§ AVAILABLE DATA
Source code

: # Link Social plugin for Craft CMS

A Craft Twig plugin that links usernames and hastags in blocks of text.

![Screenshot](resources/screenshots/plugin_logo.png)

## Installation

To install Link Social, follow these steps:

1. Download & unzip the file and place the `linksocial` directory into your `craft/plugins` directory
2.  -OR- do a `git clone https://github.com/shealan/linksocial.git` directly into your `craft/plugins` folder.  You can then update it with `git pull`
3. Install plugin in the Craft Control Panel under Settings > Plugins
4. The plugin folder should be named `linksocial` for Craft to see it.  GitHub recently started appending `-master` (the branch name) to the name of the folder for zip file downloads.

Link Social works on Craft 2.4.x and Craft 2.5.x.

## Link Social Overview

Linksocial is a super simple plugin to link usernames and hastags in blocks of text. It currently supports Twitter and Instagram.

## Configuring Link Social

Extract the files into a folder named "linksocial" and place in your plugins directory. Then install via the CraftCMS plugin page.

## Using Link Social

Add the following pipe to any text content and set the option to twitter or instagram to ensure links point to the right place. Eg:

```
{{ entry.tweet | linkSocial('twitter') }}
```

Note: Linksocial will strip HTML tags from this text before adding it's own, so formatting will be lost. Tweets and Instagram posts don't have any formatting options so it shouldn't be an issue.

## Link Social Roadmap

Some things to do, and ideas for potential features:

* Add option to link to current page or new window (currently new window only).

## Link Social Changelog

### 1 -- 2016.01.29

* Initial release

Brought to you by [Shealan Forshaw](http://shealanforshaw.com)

§ ABOUT THIS TASK
Across the records above, in how many lines does the string "blocks" appear? Reply with the figure alone.

§ REPLY TO THE TASK
2